START PROVIDED RECORDS

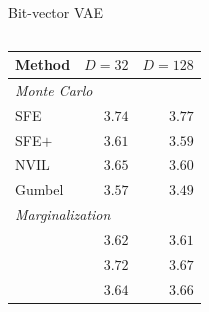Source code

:\documentclass[xetex,aspectratio=169,xcolor,professionalfonts,hyperref]{beamer}
\begin{document}
\begin{frame}{Bit-vector VAE}%
    \begin{columns}[T]
        \begin{column}{.53\textwidth}
            \centering\small%
            \begin{tabular}{lrr}
                \toprule
                Method                                    & $D=32$ & $D=128$ \\
                \midrule
                \multicolumn{3}{l}{\emph{Monte Carlo}}                       \\
                SFE                                       & $3.74$ & $3.77$  \\
                SFE$+$                                    & $3.61$ & $3.59$  \\
                NVIL                                      & $3.65$ & $3.60$  \\
                Gumbel                                    & $3.57$ & $3.49$  \\
                \midrule
                \multicolumn{3}{l}{\emph{Marginalization}}                   \\
                \color{tVividBlue}{Top-$k$ sparsemax}     & $3.62$ & $3.61$  \\
                \color{tVividBlue}{SparseMAP}             & $3.72$ & $3.67$  \\
                \color{tVividBlue}{SparseMAP (w/ budget)} & $3.64$ & $3.66$  \\
                \bottomrule
            \end{tabular}
        \end{column}
        \begin{column}{.47\textwidth}
            \centering%
            \only<3>{
                
            }
        \end{column}
    \end{columns}
\end{frame}
\end{document}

END PROVIDED RECORDS

• **TO DO**:
Where a line of the data holds the word "multicolumn", copy that line.

• **ANSWER FOR THIS EXERCISE**:
                \multicolumn{3}{l}{\emph{Monte Carlo}}                       \\
                \multicolumn{3}{l}{\emph{Marginalization}}                   \\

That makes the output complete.